Carrie then got embroiled in a financial and legal quagmire that ended up involving a loan shark, two FBI agents and a fraudulent IRS representative. After six months of stress and drama, a judge threw the case out of court. The car was gone and so was her friend, but at least the actual cost in cash was minimal.
Don't cash out your future
Melissa, who works in tech support in New York, took a gamble a few years ago. She needed to make an expensive trans-Atlantic move . . . so she cashed in her retirement account. "I figured it wasn't very big to begin with, about $7,000, and so I'd make it up at my next job."But her next job didn't offer retirement benefits, and five years later, Melissa doesn't even have an individual retirement account. It's not just the cash she lost that hurts, it's what that amount would have been worth by age 65 (assuming a 7% rate of return): $37,349.
Other common blunders
Brent Neiser, a financial planner and program director for the National Endowment for Financial Education, says we humans find all kinds of ways to get into financial hot water:- Making assumptions, like taking a pricey vacation based on a presumed tax refund that never materializes.
- Acting on impulse.
- Abdicating responsibility to others (see Mr. Nice Guy, above).
- Being afraid to ask a few basic questions.
Asking the questions and weighing financial decisions carefully is key, says Neiser. "When you deprive yourself of the opportunity to get more information, you eliminate the possibility of making a better financial decision."
But sometimes the fault lies deeper, says Kathleen Gurney, a psychologist and author who studies the relationship of personality to financial well-being. "It's the behavior that recurs based on ingrained patterns that trips people up the most and creates havoc in their lives."

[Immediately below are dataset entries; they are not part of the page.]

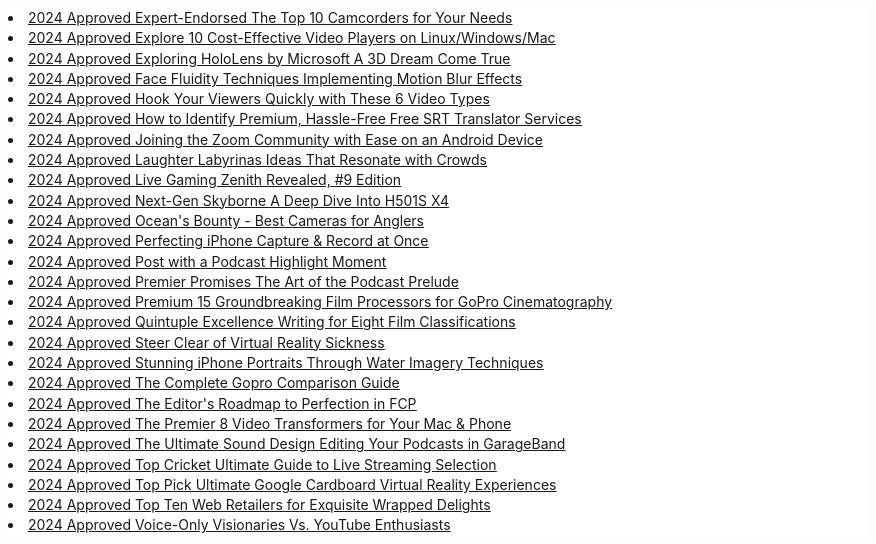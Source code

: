 <li><a href="https://fox-helps.techidaily.com/2024-approved-expert-endorsed-the-top-10-camcorders-for-your-needs/"><u>2024 Approved  Expert-Endorsed  The Top 10 Camcorders for Your Needs</u></a></li>
<li><a href="https://fox-helps.techidaily.com/2024-approved-explore-10-cost-effective-video-players-on-linuxwindowsmac/"><u>2024 Approved  Explore 10 Cost-Effective Video Players on Linux/Windows/Mac</u></a></li>
<li><a href="https://fox-helps.techidaily.com/2024-approved-exploring-hololens-by-microsoft-a-3d-dream-come-true/"><u>2024 Approved  Exploring HoloLens by Microsoft  A 3D Dream Come True</u></a></li>
<li><a href="https://fox-helps.techidaily.com/2024-approved-face-fluidity-techniques-implementing-motion-blur-effects/"><u>2024 Approved  Face Fluidity Techniques  Implementing Motion Blur Effects</u></a></li>
<li><a href="https://fox-helps.techidaily.com/2024-approved-hook-your-viewers-quickly-with-these-6-video-types/"><u>2024 Approved  Hook Your Viewers Quickly with These 6 Video Types</u></a></li>
<li><a href="https://fox-helps.techidaily.com/2024-approved-how-to-identify-premium-hassle-free-free-srt-translator-services/"><u>2024 Approved  How to Identify Premium, Hassle-Free Free SRT Translator Services</u></a></li>
<li><a href="https://fox-helps.techidaily.com/2024-approved-joining-the-zoom-community-with-ease-on-an-android-device/"><u>2024 Approved  Joining the Zoom Community with Ease on an Android Device</u></a></li>
<li><a href="https://fox-helps.techidaily.com/2024-approved-laughter-labyrinas-ideas-that-resonate-with-crowds/"><u>2024 Approved  Laughter Labyrinas  Ideas That Resonate with Crowds</u></a></li>
<li><a href="https://fox-helps.techidaily.com/2024-approved-live-gaming-zenith-revealed-9-edition/"><u>2024 Approved  Live Gaming Zenith Revealed, #9 Edition</u></a></li>
<li><a href="https://fox-helps.techidaily.com/2024-approved-next-gen-skyborne-a-deep-dive-into-h501s-x4/"><u>2024 Approved  Next-Gen Skyborne  A Deep Dive Into H501S X4</u></a></li>
<li><a href="https://fox-helps.techidaily.com/2024-approved-oceans-bounty-best-cameras-for-anglers/"><u>2024 Approved  Ocean's Bounty - Best Cameras for Anglers</u></a></li>
<li><a href="https://fox-helps.techidaily.com/2024-approved-perfecting-iphone-capture-and-record-at-once/"><u>2024 Approved  Perfecting iPhone  Capture & Record at Once</u></a></li>
<li><a href="https://fox-helps.techidaily.com/2024-approved-post-with-a-podcast-highlight-moment/"><u>2024 Approved  Post with a Podcast Highlight Moment</u></a></li>
<li><a href="https://fox-helps.techidaily.com/2024-approved-premier-promises-the-art-of-the-podcast-prelude/"><u>2024 Approved  Premier Promises  The Art of the Podcast Prelude</u></a></li>
<li><a href="https://fox-hovers.techidaily.com/2024-approved-premium-15-groundbreaking-film-processors-for-gopro-cinematography/"><u>2024 Approved  Premium 15 Groundbreaking Film Processors for GoPro Cinematography</u></a></li>
<li><a href="https://fox-helps.techidaily.com/2024-approved-quintuple-excellence-writing-for-eight-film-classifications/"><u>2024 Approved  Quintuple Excellence  Writing for Eight Film Classifications</u></a></li>
<li><a href="https://fox-helps.techidaily.com/2024-approved-steer-clear-of-virtual-reality-sickness/"><u>2024 Approved  Steer Clear of Virtual Reality Sickness</u></a></li>
<li><a href="https://fox-helps.techidaily.com/2024-approved-stunning-iphone-portraits-through-water-imagery-techniques/"><u>2024 Approved  Stunning iPhone Portraits Through Water Imagery Techniques</u></a></li>
<li><a href="https://fox-helps.techidaily.com/2024-approved-the-complete-gopro-comparison-guide/"><u>2024 Approved  The Complete Gopro Comparison Guide</u></a></li>
<li><a href="https://fox-helps.techidaily.com/2024-approved-the-editors-roadmap-to-perfection-in-fcp/"><u>2024 Approved  The Editor's Roadmap to Perfection in FCP</u></a></li>
<li><a href="https://fox-helps.techidaily.com/2024-approved-the-premier-8-video-transformers-for-your-mac-and-phone/"><u>2024 Approved  The Premier 8 Video Transformers for Your Mac & Phone</u></a></li>
<li><a href="https://fox-helps.techidaily.com/2024-approved-the-ultimate-sound-design-editing-your-podcasts-in-garageband/"><u>2024 Approved  The Ultimate Sound Design  Editing Your Podcasts in GarageBand</u></a></li>
<li><a href="https://fox-helps.techidaily.com/2024-approved-top-cricket-ultimate-guide-to-live-streaming-selection/"><u>2024 Approved  Top Cricket  Ultimate Guide to Live Streaming Selection</u></a></li>
<li><a href="https://fox-helps.techidaily.com/2024-approved-top-pick-ultimate-google-cardboard-virtual-reality-experiences/"><u>2024 Approved  Top Pick  Ultimate Google Cardboard Virtual Reality Experiences</u></a></li>
<li><a href="https://fox-helps.techidaily.com/2024-approved-top-ten-web-retailers-for-exquisite-wrapped-delights/"><u>2024 Approved  Top Ten Web Retailers for Exquisite Wrapped Delights</u></a></li>
<li><a href="https://fox-helps.techidaily.com/2024-approved-voice-only-visionaries-vs-youtube-enthusiasts/"><u>2024 Approved  Voice-Only Visionaries Vs. YouTube Enthusiasts</u></a></li>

Rather than seeing the financial messes you've created as solely negative, Gurney says, look to them for insight into the repetitive choices or decisions you make that get you (and your money) into trouble. "I would say that we all have pitfalls in making financial decisions, but we get ourselves into trouble when we don't examine the reasons for the mistake. Those reasons always involve ourselves and the attitudes, beliefs and feelings that we had in making that decision."
And the biggest blunder of all . . .
There's still another route that is almost always guaranteed to go awry: Trusting friends and loved ones in any kind of financial transaction.In researching this article I encountered so many of these examples I lost track:
- One guy bought a car from his sister-in-law, and, taking her word that it was in fine condition, he didn't have a mechanic check it out. He paid her the full Blue Book value ($5,000), and within six months the car promptly incurred $3,500 in repairs.
- Another guy went into business with a friend, relying on verbal agreements for much of their business plan. A year into the venture, when she decided it wasn't profitable enough, she sued him for $100,000.
- Another woman had a joint credit card with her boyfriend -- and never saw a dime of the $5,700 he spent. "Just because they say 'I love you' doesn't mean they'll pay you back," she said.
Neiser says money decisions involving friends and family are particularly prone to disaster "because we don't go into them with that arm's length perspective. We bypass the normal protections: contracts, letters of agreement, legal advice, and so on."
Unlike other money blunders, which are often the result of laziness, oversight or putting your head in the sand, the friends-and-family money messes are often rooted in simple good will. "You don't want to offend the person or seem like you don't trust them, so you don't get things in writing that you should," he says.
But you should. Neiser says that if you feel awkward, explain that you've always had a policy of putting things down on paper just so everyone is on the same page.
If that doesn't seem convincing enough, "Blame your elders," he says. "Say 'My grandfather always told me to get things in writing.' No one will question that."